## Directions
Look below for the line containing "De arriba hacia" and the line containing "2の情報は、ウェブアプリケーション内でのログイン判断、ユーザの情報保持に使う。", then set down both and every line between them exactly, without pictures.

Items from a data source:
↓↓↓

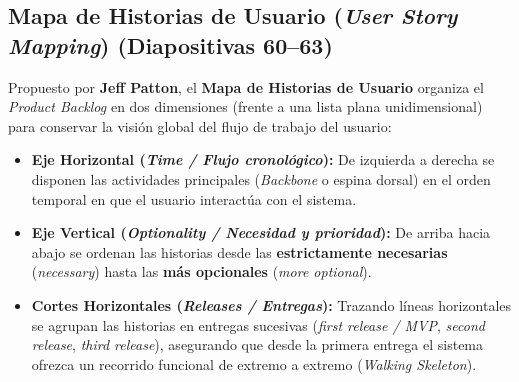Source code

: \subsection{Mapa de Historias de Usuario (\textit{User Story Mapping}) (Diapositivas 60--63)}

Propuesto por \textbf{Jeff Patton}, el \textbf{Mapa de Historias de Usuario} organiza el \textit{Product Backlog} en dos dimensiones (frente a una lista plana unidimensional) para conservar la visión global del flujo de trabajo del usuario:
\begin{itemize}[itemsep=2pt]
    \item \textbf{Eje Horizontal (\textit{Time / Flujo cronológico}):} De izquierda a derecha se disponen las actividades principales (\textit{Backbone} o espina dorsal) en el orden temporal en que el usuario interactúa con el sistema.
    \item \textbf{Eje Vertical (\textit{Optionality / Necesidad y prioridad}):} De arriba hacia abajo se ordenan las historias desde las \textbf{estrictamente necesarias} (\textit{necessary}) hasta las \textbf{más opcionales} (\textit{more optional}).
    \item \textbf{Cortes Horizontales (\textit{Releases / Entregas}):} Trazando líneas horizontales se agrupan las historias en entregas sucesivas (\textit{first release / MVP}, \textit{second release}, \textit{third release}), asegurando que desde la primera entrega el sistema ofrezca un recorrido funcional de extremo a extremo (\textit{Walking Skeleton}).
\end{itemize}

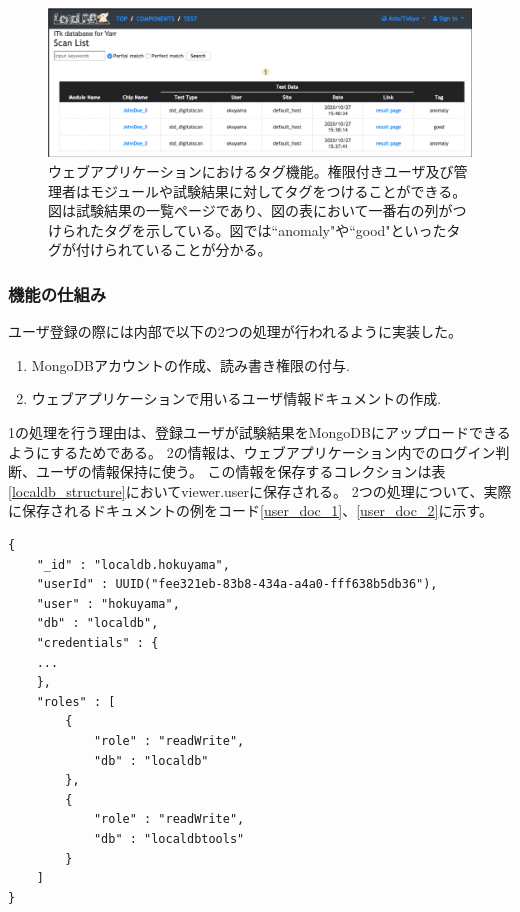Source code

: \begin{figure}[bpt]\centering
\includegraphics[width=12cm]{./viewer_tag.png}
\caption[ウェブアプリケーションにおけるタグ機能]{ウェブアプリケーションにおけるタグ機能。権限付きユーザ及び管理者はモジュールや試験結果に対してタグをつけることができる。図は試験結果の一覧ページであり、図の表において一番右の列がつけられたタグを示している。図では``anomaly"や``good"といったタグが付けられていることが分かる。}
\label{webapp_tag}
\end{figure}

\clearpage

\subsubsection{機能の仕組み}
ユーザ登録の際には内部で以下の2つの処理が行われるように実装した。

\begin{enumerate}
  \item MongoDBアカウントの作成、読み書き権限の付与.
  \item ウェブアプリケーションで用いるユーザ情報ドキュメントの作成.
\end{enumerate}

1の処理を行う理由は、登録ユーザが試験結果をMongoDBにアップロードできるようにするためである。
2の情報は、ウェブアプリケーション内でのログイン判断、ユーザの情報保持に使う。
この情報を保存するコレクションは表\ref{localdb_structure}においてviewer.userに保存される。
2つの処理について、実際に保存されるドキュメントの例をコード\ref{user_doc_1}、\ref{user_doc_2}に示す。

\begin{lstlisting}[basicstyle=\scriptsize,caption=MongoDBアカウント情報を持つドキュメントの例。リスト中の``roles"より、localdbとlocaldbtoolsの読み書き権限が付加されていることが分かる。,label=user_doc_1]
{
	"_id" : "localdb.hokuyama",
	"userId" : UUID("fee321eb-83b8-434a-a4a0-fff638b5db36"),
	"user" : "hokuyama",
	"db" : "localdb",
	"credentials" : {
    ...
	},
	"roles" : [
		{
			"role" : "readWrite",
			"db" : "localdb"
		},
		{
			"role" : "readWrite",
			"db" : "localdbtools"
		}
	]
}
\end{lstlisting}

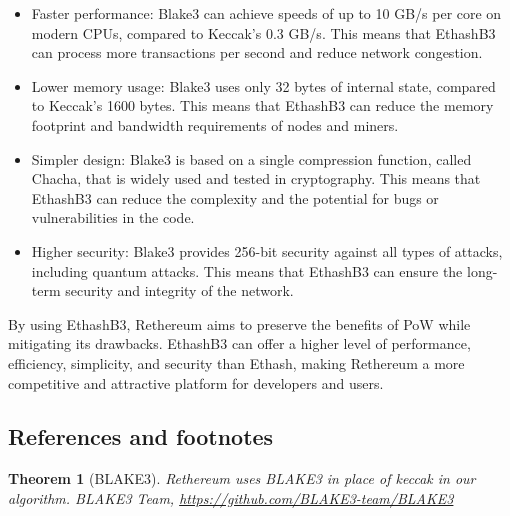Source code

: \documentclass[a4paper,onecolumn, superscriptaddress,10pt,accepted=2020-05-01,issue=1, volume=2, shorttitle=papers]{compositionalityarticle}
\newtheorem{theorem}{Theorem}
\begin{document}
\begin{itemize}
    \item Faster performance: Blake3 can achieve speeds of up to 10 GB/s per core on modern CPUs, compared to Keccak's 0.3 GB/s. This means that EthashB3 can process more transactions per second and reduce network congestion.
\end{itemize}
\begin{itemize}
    \item Lower memory usage: Blake3 uses only 32 bytes of internal state, compared to Keccak's 1600 bytes. This means that EthashB3 can reduce the memory footprint and bandwidth requirements of nodes and miners.
\end{itemize}
\begin{itemize}
    \item Simpler design: Blake3 is based on a single compression function, called Chacha, that is widely used and tested in cryptography. This means that EthashB3 can reduce the complexity and the potential for bugs or vulnerabilities in the code.
\end{itemize}
\begin{itemize}
    \item Higher security: Blake3 provides 256-bit security against all types of attacks, including quantum attacks. This means that EthashB3 can ensure the long-term security and integrity of the network.
\end{itemize}

\vspace{0.3cm}

By using EthashB3, Rethereum aims to preserve the benefits of PoW while mitigating its drawbacks. EthashB3 can offer a higher level of performance, efficiency, simplicity, and security than Ethash, making Rethereum a more competitive and attractive platform for developers and users.

\subsection{References and footnotes}
\label{sec:subsec1}

\begin{theorem}[BLAKE3]
  Rethereum uses BLAKE3 in place of keccak in our algorithm.
   BLAKE3 Team,
  \href{https://github.com/BLAKE3-team/BLAKE3}
       {https://github.com/BLAKE3-team/BLAKE3}
\end{theorem}

\vspace{1cm}
\end{document}

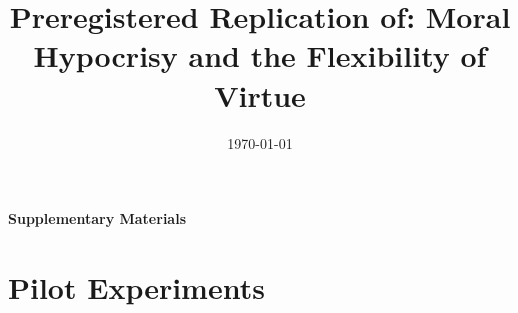 \documentclass[12pt,]{article}
\title{Preregistered Replication of: Moral Hypocrisy and the Flexibility of Virtue}
\author{}
\date{\today}
\begin{document}

\sloppy
\raggedbottom




\appendix
\begin{center}
\LARGE\bfseries Supplementary Materials
\end{center}

\tableofcontents



\newpage
\section{Pilot Experiments}
\label{appendix:pilot}
\end{document}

↑↑↑

## Answer below
    \item \textbf{Eje Vertical (\textit{Optionality / Necesidad y prioridad}):} De arriba hacia abajo se ordenan las historias desde las \textbf{estrictamente necesarias} (\textit{necessary}) hasta las \textbf{más opcionales} (\textit{more optional}).
    \item \textbf{Cortes Horizontales (\textit{Releases / Entregas}):} Trazando líneas horizontales se agrupan las historias en entregas sucesivas (\textit{first release / MVP}, \textit{second release}, \textit{third release}), asegurando que desde la primera entrega el sistema ofrezca un recorrido funcional de extremo a extremo (\textit{Walking Skeleton}).
\end{itemize}

Source code

: \begin{figure}[bpt]\centering
\includegraphics[width=12cm]{./viewer_tag.png}
\caption[ウェブアプリケーションにおけるタグ機能]{ウェブアプリケーションにおけるタグ機能。権限付きユーザ及び管理者はモジュールや試験結果に対してタグをつけることができる。図は試験結果の一覧ページであり、図の表において一番右の列がつけられたタグを示している。図では``anomaly"や``good"といったタグが付けられていることが分かる。}
\label{webapp_tag}
\end{figure}

\clearpage

\subsubsection{機能の仕組み}
ユーザ登録の際には内部で以下の2つの処理が行われるように実装した。

\begin{enumerate}
  \item MongoDBアカウントの作成、読み書き権限の付与.
  \item ウェブアプリケーションで用いるユーザ情報ドキュメントの作成.
\end{enumerate}

1の処理を行う理由は、登録ユーザが試験結果をMongoDBにアップロードできるようにするためである。
2の情報は、ウェブアプリケーション内でのログイン判断、ユーザの情報保持に使う。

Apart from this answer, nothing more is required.